The only known surviving recording of Jörg Mager’s Partiturophon broadcast by Herbert Eimert during a 1952, NWDR Nachtsprogramme
Eimerts’ translated commentary to the radio broadcast:
“Even before the First World War, Jörg Mager was exploring mechanical methods for dividing pitches. He soon realised that the problem of pitch division could only be solved with electrical aids, and from then on, he was determined to acquire a suitable electrical medium. He heard, for the first time, a continuously gliding pitch scale, albeit in a manner usually described as common feedback whistling.

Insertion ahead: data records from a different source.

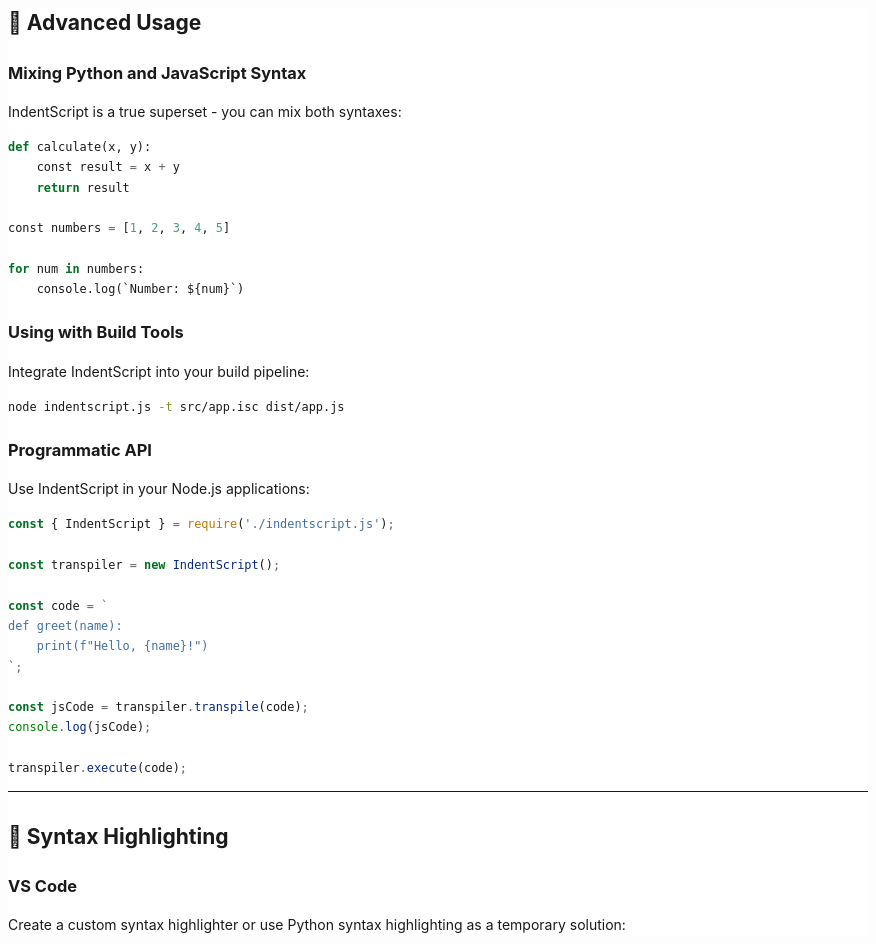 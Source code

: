 
## 🔧 Advanced Usage

### Mixing Python and JavaScript Syntax

IndentScript is a true superset - you can mix both syntaxes:

```python
def calculate(x, y):
    const result = x + y
    return result

const numbers = [1, 2, 3, 4, 5]

for num in numbers:
    console.log(`Number: ${num}`)
```

### Using with Build Tools

Integrate IndentScript into your build pipeline:

```bash
node indentscript.js -t src/app.isc dist/app.js
```

### Programmatic API

Use IndentScript in your Node.js applications:

```javascript
const { IndentScript } = require('./indentscript.js');

const transpiler = new IndentScript();

const code = `
def greet(name):
    print(f"Hello, {name}!")
`;

const jsCode = transpiler.transpile(code);
console.log(jsCode);

transpiler.execute(code);
```

---

## 🎨 Syntax Highlighting

### VS Code

Create a custom syntax highlighter or use Python syntax highlighting as a temporary solution:
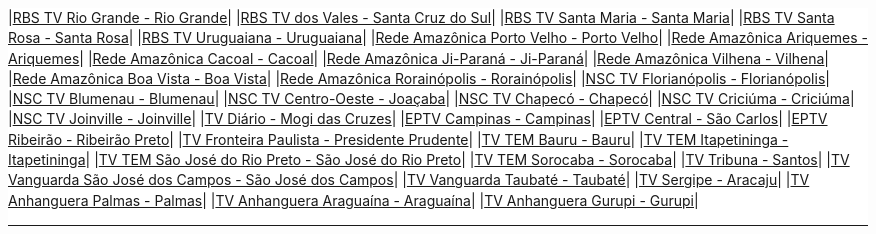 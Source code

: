 |[RBS TV Rio Grande - Rio Grande](http://revendapro.zapto.org/painel/globoplay/globo.php?id=4452349&lat=-32.0339&long=-52.0954)|
|[RBS TV dos Vales - Santa Cruz do Sul](http://revendapro.zapto.org/painel/globoplay/globo.php?id=4452349&lat=-29.7117&long=-52.4232)|
|[RBS TV Santa Maria - Santa Maria](http://revendapro.zapto.org/painel/globoplay/globo.php?id=4452349&lat=-29.6861&long=-53.8051)|
|[RBS TV Santa Rosa - Santa Rosa](http://revendapro.zapto.org/painel/globoplay/globo.php?id=4452349&lat=-27.9077&long=-54.5121)|
|[RBS TV Uruguaiana - Uruguaiana](http://revendapro.zapto.org/painel/globoplay/globo.php?id=4452349&lat=-29.7631&long=-57.0899)|
|[Rede Amazônica Porto Velho - Porto Velho](http://revendapro.zapto.org/painel/globoplay/globo.php?id=4452349&lat=-8.7615&long=-63.8991)|
|[Rede Amazônica Ariquemes - Ariquemes](http://revendapro.zapto.org/painel/globoplay/globo.php?id=4452349&lat=-9.9056&long=-63.0247)|
|[Rede Amazônica Cacoal - Cacoal](http://revendapro.zapto.org/painel/globoplay/globo.php?id=4452349&lat=-11.4410&long=-61.4483)|
|[Rede Amazônica Ji-Paraná - Ji-Paraná](http://revendapro.zapto.org/painel/globoplay/globo.php?id=4452349&lat=-10.8964&long=-61.9245)|
|[Rede Amazônica Vilhena - Vilhena](http://revendapro.zapto.org/painel/globoplay/globo.php?id=4452349&lat=-12.7331&long=-60.1393)|
|[Rede Amazônica Boa Vista - Boa Vista](http://revendapro.zapto.org/painel/globoplay/globo.php?id=4452349&lat=2.8192&long=-60.6738)|
|[Rede Amazônica Rorainópolis - Rorainópolis](http://revendapro.zapto.org/painel/globoplay/globo.php?id=4452349&lat=1.9535&long=-60.2631)|
|[NSC TV Florianópolis - Florianópolis](http://revendapro.zapto.org/painel/globoplay/globo.php?id=4452349&lat=-27.5954&long=-48.5480)|
|[NSC TV Blumenau - Blumenau](http://revendapro.zapto.org/painel/globoplay/globo.php?id=4452349&lat=-26.9180&long=-49.0706)|
|[NSC TV Centro-Oeste - Joaçaba](http://revendapro.zapto.org/painel/globoplay/globo.php?id=4452349&lat=-27.1882&long=-51.5059)|
|[NSC TV Chapecó - Chapecó](http://revendapro.zapto.org/painel/globoplay/globo.php?id=4452349&lat=-27.0976&long=-52.6195)|
|[NSC TV Criciúma - Criciúma](http://revendapro.zapto.org/painel/globoplay/globo.php?id=4452349&lat=-28.6725&long=-49.3700)|
|[NSC TV Joinville - Joinville](http://revendapro.zapto.org/painel/globoplay/globo.php?id=4452349&lat=-26.3044&long=-48.8456)|
|[TV Diário - Mogi das Cruzes](http://revendapro.zapto.org/painel/globoplay/globo.php?id=4452349&lat=-23.4820&long=-46.1860)|
|[EPTV Campinas - Campinas](http://revendapro.zapto.org/painel/globoplay/globo.php?id=4452349&lat=-23.1858&long=-46.8978)|
|[EPTV Central - São Carlos](http://revendapro.zapto.org/painel/globoplay/globo.php?id=4452349&lat=-22.0042&long=-47.8982)|
|[EPTV Ribeirão - Ribeirão Preto](http://revendapro.zapto.org/painel/globoplay/globo.php?id=4452349&lat=-21.1771&long=-47.8091)|
|[TV Fronteira Paulista - Presidente Prudente](http://revendapro.zapto.org/painel/globoplay/globo.php?id=4452349&lat=-22.0407&long=-51.3956)|
|[TV TEM Bauru - Bauru](http://revendapro.zapto.org/painel/globoplay/globo.php?id=4452349&lat=-22.3147&long=-49.0603)|
|[TV TEM Itapetininga - Itapetininga](http://revendapro.zapto.org/painel/globoplay/globo.php?id=4452349&lat=-23.1890&long=-47.5147)|
|[TV TEM São José do Rio Preto - São José do Rio Preto](http://revendapro.zapto.org/painel/globoplay/globo.php?id=4452349&lat=-20.8143&long=-49.3790)|
|[TV TEM Sorocaba - Sorocaba](http://revendapro.zapto.org/painel/globoplay/globo.php?id=4452349&lat=-23.5013&long=-47.4582)|
|[TV Tribuna - Santos](http://revendapro.zapto.org/painel/globoplay/globo.php?id=4452349&lat=-23.9660&long=-46.3344)|
|[TV Vanguarda São José dos Campos - São José dos Campos](http://revendapro.zapto.org/painel/globoplay/globo.php?id=4452349&lat=-23.1896&long=-45.9009)|
|[TV Vanguarda Taubaté - Taubaté](http://revendapro.zapto.org/painel/globoplay/globo.php?id=4452349&lat=-23.0196&long=-45.5967)|
|[TV Sergipe - Aracaju](http://revendapro.zapto.org/painel/globoplay/globo.php?id=4452349&lat=-10.9472&long=-37.0737)|
|[TV Anhanguera Palmas - Palmas](http://revendapro.zapto.org/painel/globoplay/globo.php?id=4452349&lat=-10.1901&long=-48.3345)|
|[TV Anhanguera Araguaína - Araguaína](http://revendapro.zapto.org/painel/globoplay/globo.php?id=4452349&lat=-7.1904&long=-48.2085)|
|[TV Anhanguera Gurupi - Gurupi](http://revendapro.zapto.org/painel/globoplay/globo.php?id=4452349&lat=-12.7369&long=-49.0700)|

--- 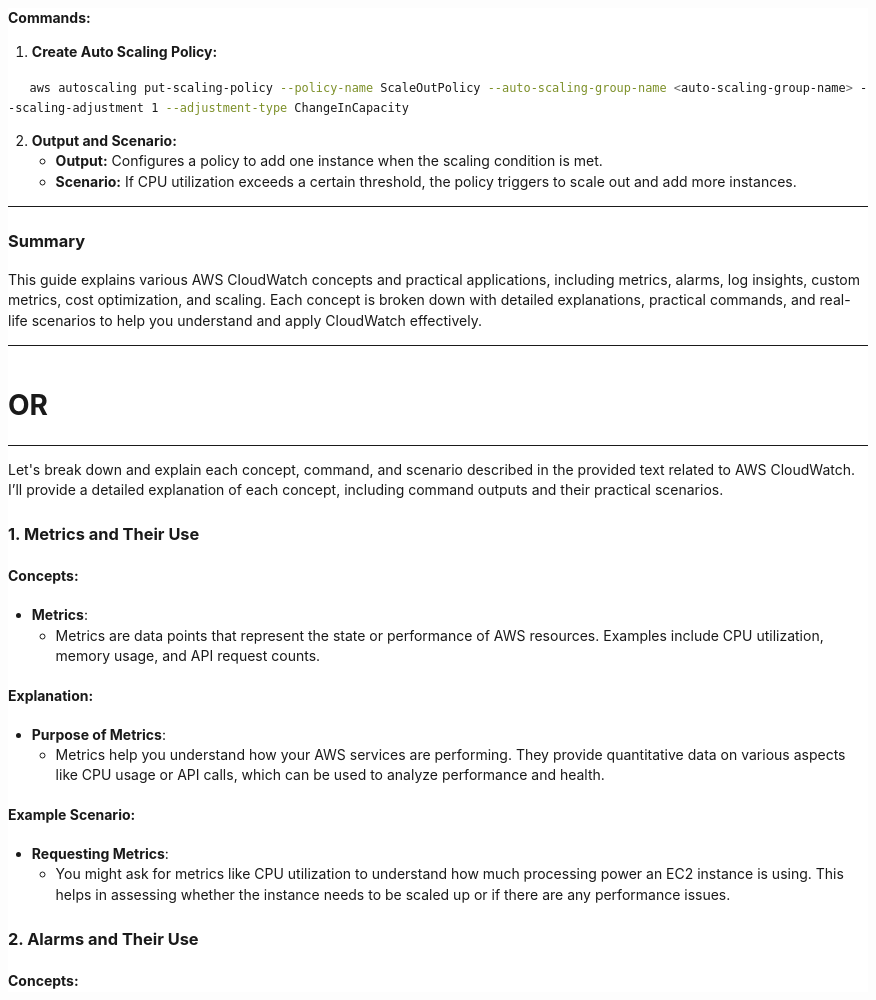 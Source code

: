 **Commands:**
1. **Create Auto Scaling Policy:**
```bash
   aws autoscaling put-scaling-policy --policy-name ScaleOutPolicy --auto-scaling-group-name <auto-scaling-group-name> --scaling-adjustment 1 --adjustment-type ChangeInCapacity
```

2. **Output and Scenario:**
   - **Output:** Configures a policy to add one instance when the scaling condition is met.
   - **Scenario:** If CPU utilization exceeds a certain threshold, the policy triggers to scale out and add more instances.

---

### Summary

This guide explains various AWS CloudWatch concepts and practical applications, including metrics, alarms, log insights, custom metrics, cost optimization, and scaling. Each concept is broken down with detailed explanations, practical commands, and real-life scenarios to help you understand and apply CloudWatch effectively.

--------------------------------------------------------------------------------------------------------------------------------
# OR
--------------------------------------------------------------------------------------------------------------------------------

Let's break down and explain each concept, command, and scenario described in the provided text related to AWS CloudWatch. I’ll provide a detailed explanation of each concept, including command outputs and their practical scenarios.

### 1. **Metrics and Their Use**

#### **Concepts:**

- **Metrics**:
  - Metrics are data points that represent the state or performance of AWS resources. Examples include CPU utilization, memory usage, and API request counts.

#### **Explanation:**

- **Purpose of Metrics**:
  - Metrics help you understand how your AWS services are performing. They provide quantitative data on various aspects like CPU usage or API calls, which can be used to analyze performance and health.

#### **Example Scenario:**

- **Requesting Metrics**:
  - You might ask for metrics like CPU utilization to understand how much processing power an EC2 instance is using. This helps in assessing whether the instance needs to be scaled up or if there are any performance issues.

### 2. **Alarms and Their Use**

#### **Concepts:**
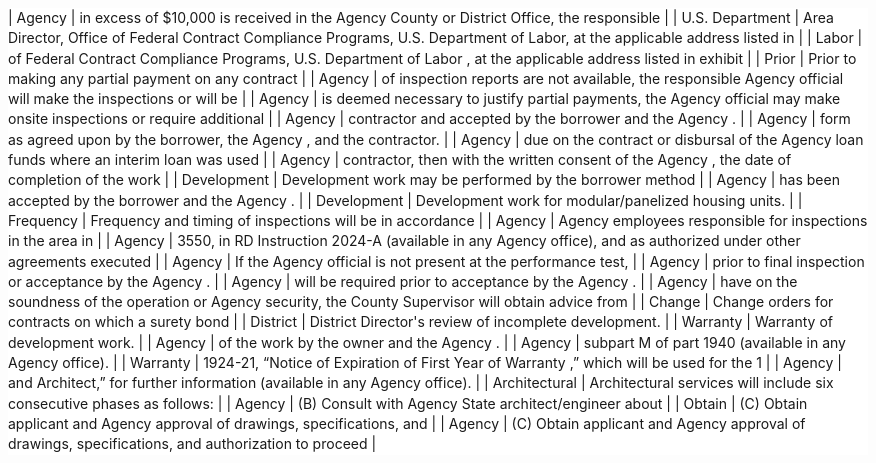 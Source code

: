| Agency                      | in excess of $10,000 is received in the Agency  County or District Office, the responsible                                                                   |
| U.S. Department             | Area Director, Office of Federal Contract Compliance Programs, U.S. Department of Labor, at the applicable address listed in                                 |
| Labor                       | of Federal Contract Compliance Programs, U.S. Department of Labor , at the applicable address listed in exhibit                                              |
| Prior                       | Prior to making any partial payment on any contract                                                                                                          |
| Agency                      | of inspection reports are not available, the responsible Agency official will make the inspections or will be                                                |
| Agency                      | is deemed necessary to justify partial payments, the Agency official may make onsite inspections or require additional                                       |
| Agency                      | contractor and accepted by the borrower and the Agency .                                                                                                     |
| Agency                      | form as agreed upon by the borrower, the Agency , and the contractor.                                                                                        |
| Agency                      | due on the contract or disbursal of the Agency loan funds where an interim loan was used                                                                     |
| Agency                      | contractor, then with the written consent of the Agency , the date of completion of the work                                                                 |
| Development                 | Development work may be performed by the borrower method                                                                                                     |
| Agency                      | has been accepted by the borrower and the Agency .                                                                                                           |
| Development                 | Development  work for modular/panelized housing units.                                                                                                       |
| Frequency                   | Frequency and timing of inspections will be in accordance                                                                                                    |
| Agency                      | Agency employees responsible for inspections in the area in                                                                                                  |
| Agency                      | 3550, in RD Instruction 2024-A (available in any Agency office), and as authorized under other agreements executed                                           |
| Agency                      | If the  Agency official is not present at the performance test,                                                                                              |
| Agency                      | prior to final inspection or acceptance by the Agency .                                                                                                      |
| Agency                      | will be required prior to acceptance by the Agency .                                                                                                         |
| Agency                      | have on the soundness of the operation or Agency security, the County Supervisor will obtain advice from                                                     |
| Change                      | Change orders for contracts on which a surety bond                                                                                                           |
| District                    | District  Director's review of incomplete development.                                                                                                       |
| Warranty                    | Warranty  of development work.                                                                                                                               |
| Agency                      | of the work by the owner and the Agency .                                                                                                                    |
| Agency                      | subpart M of part 1940 (available in any Agency  office).                                                                                                    |
| Warranty                    | 1924-21, &#8220;Notice of Expiration of First Year of Warranty ,&#8221; which will be used for the 1                                                         |
| Agency                      | and Architect,&#8221; for further information (available in any Agency  office).                                                                             |
| Architectural               | Architectural services will include six consecutive phases as follows:                                                                                       |
| Agency                      | (B) Consult with  Agency  State architect/engineer about                                                                                                     |
| Obtain                      | (C)  Obtain applicant and Agency approval of drawings, specifications, and                                                                                   |
| Agency                      | (C) Obtain applicant and  Agency approval of drawings, specifications, and authorization to proceed                                                          | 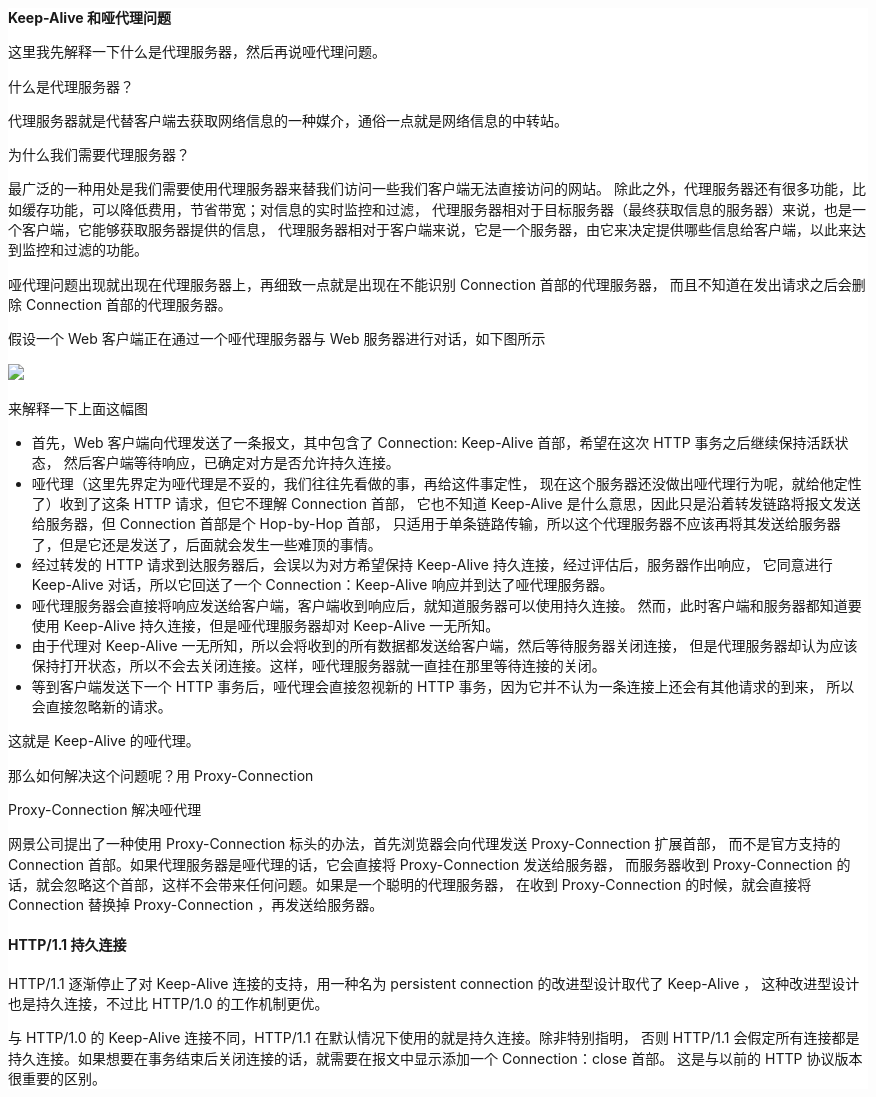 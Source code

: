 **Keep-Alive 和哑代理问题**

这里我先解释一下什么是代理服务器，然后再说哑代理问题。

什么是代理服务器？

代理服务器就是代替客户端去获取网络信息的一种媒介，通俗一点就是网络信息的中转站。

为什么我们需要代理服务器？

最广泛的一种用处是我们需要使用代理服务器来替我们访问一些我们客户端无法直接访问的网站。
除此之外，代理服务器还有很多功能，比如缓存功能，可以降低费用，节省带宽；对信息的实时监控和过滤，
代理服务器相对于目标服务器（最终获取信息的服务器）来说，也是一个客户端，它能够获取服务器提供的信息，
代理服务器相对于客户端来说，它是一个服务器，由它来决定提供哪些信息给客户端，以此来达到监控和过滤的功能。

哑代理问题出现就出现在代理服务器上，再细致一点就是出现在不能识别 Connection 首部的代理服务器，
而且不知道在发出请求之后会删除 Connection 首部的代理服务器。

假设一个 Web 客户端正在通过一个哑代理服务器与 Web 服务器进行对话，如下图所示

![]({{site.baseurl}}/images/20210918/20210918103155.jpg)

来解释一下上面这幅图

* 首先，Web 客户端向代理发送了一条报文，其中包含了 Connection: Keep-Alive 首部，希望在这次 HTTP 事务之后继续保持活跃状态，
然后客户端等待响应，已确定对方是否允许持久连接。
* 哑代理（这里先界定为哑代理是不妥的，我们往往先看做的事，再给这件事定性，
现在这个服务器还没做出哑代理行为呢，就给他定性了）收到了这条 HTTP 请求，但它不理解 Connection 首部，
它也不知道 Keep-Alive 是什么意思，因此只是沿着转发链路将报文发送给服务器，但 Connection 首部是个 Hop-by-Hop 首部，
只适用于单条链路传输，所以这个代理服务器不应该再将其发送给服务器了，但是它还是发送了，后面就会发生一些难顶的事情。
* 经过转发的 HTTP 请求到达服务器后，会误以为对方希望保持 Keep-Alive 持久连接，经过评估后，服务器作出响应，
它同意进行 Keep-Alive 对话，所以它回送了一个 Connection：Keep-Alive 响应并到达了哑代理服务器。
* 哑代理服务器会直接将响应发送给客户端，客户端收到响应后，就知道服务器可以使用持久连接。
然而，此时客户端和服务器都知道要使用 Keep-Alive 持久连接，但是哑代理服务器却对 Keep-Alive 一无所知。
* 由于代理对 Keep-Alive 一无所知，所以会将收到的所有数据都发送给客户端，然后等待服务器关闭连接，
但是代理服务器却认为应该保持打开状态，所以不会去关闭连接。这样，哑代理服务器就一直挂在那里等待连接的关闭。
* 等到客户端发送下一个 HTTP 事务后，哑代理会直接忽视新的 HTTP 事务，因为它并不认为一条连接上还会有其他请求的到来，
所以会直接忽略新的请求。

这就是 Keep-Alive 的哑代理。

那么如何解决这个问题呢？用 Proxy-Connection

Proxy-Connection 解决哑代理

网景公司提出了一种使用 Proxy-Connection 标头的办法，首先浏览器会向代理发送 Proxy-Connection 扩展首部，
而不是官方支持的 Connection 首部。如果代理服务器是哑代理的话，它会直接将 Proxy-Connection 发送给服务器，
而服务器收到 Proxy-Connection 的话，就会忽略这个首部，这样不会带来任何问题。如果是一个聪明的代理服务器，
在收到 Proxy-Connection 的时候，就会直接将 Connection 替换掉 Proxy-Connection ，再发送给服务器。

#### HTTP/1.1 持久连接

HTTP/1.1 逐渐停止了对 Keep-Alive 连接的支持，用一种名为 persistent connection 的改进型设计取代了 Keep-Alive ，
这种改进型设计也是持久连接，不过比 HTTP/1.0 的工作机制更优。

与 HTTP/1.0 的 Keep-Alive 连接不同，HTTP/1.1 在默认情况下使用的就是持久连接。除非特别指明，
否则 HTTP/1.1 会假定所有连接都是持久连接。如果想要在事务结束后关闭连接的话，就需要在报文中显示添加一个 Connection：close 首部。
这是与以前的 HTTP 协议版本很重要的区别。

In this respect, the first radios, while unpleasant and involuntary, were nonetheless the first electronic sound instruments. Jörg Mager, however, was delighted by this whistling sound and, based on this principle, built his Spharophone, the first musical instrument ever on which all audible vibrations could be musically utilised in unison by means of a lever. With the support of K.W. Wagner and especially the Study Society for Electric Music in Darmstadt, Jörg Mager succeeded in the 1930s in penetrating almost all previously inaccessible areas of the musical sound sphere and proving that Busoni, Schoenberg, Hindemith, Max von Schillings, and others were right in their prophecies that promised new artistic possibilities through electric sound generation. Jörg Mager’s subsequent work consisted of demonstrating that the three foundations of musical art—vibration, sound structure, and dynamics—open new artistic horizons through the new technology of electric sound generation…And now the only remaining original recording of the Mager organ.”


Jörg Mager: Biography
Born 6 November 1880, Eichstätt, Bavaria, Germany. Died 5 April 1939. Aschaffenburg, Bavaria,

Jörg Mager was a German inventor and self-proclaimed ‘Father of German Electronic Music’, who became a significant figure in the early development of electronic musical instruments. From around 1921 until his death in 1939, he created a family of electronic instruments that included the Elektrophon (1921), Sphäraphon (1924), Kurbelsphärophon (1926), Klaviatursphäraphon (1928), Partiturophon (1930) and Kaleidophon (1939). Central to Mager’s design concept was the pursuit of a utopian perfect musical instrument, one that could deliver on the microtonal promises outlined in Ferruccio Busoni’s influential text Entwurf einer neuen Ästhetik der Tonkunst (Sketch of a New Esthetic of Music, published in Germany in 1907 and 1917, and in English translation in New York in 1911).[MFN] Busoni, Ferruccio. (1911) Sketch of a New Esthetic of Music, New York (State): G. Schirmer, 23. [/MFN] Busoni argued that music needed new instruments to provide a new sonic palette – instruments that had a wider tonal and timbral range than the classical instrumentarium: “So narrow has our tonal range become, so stereotyped its form of expression”.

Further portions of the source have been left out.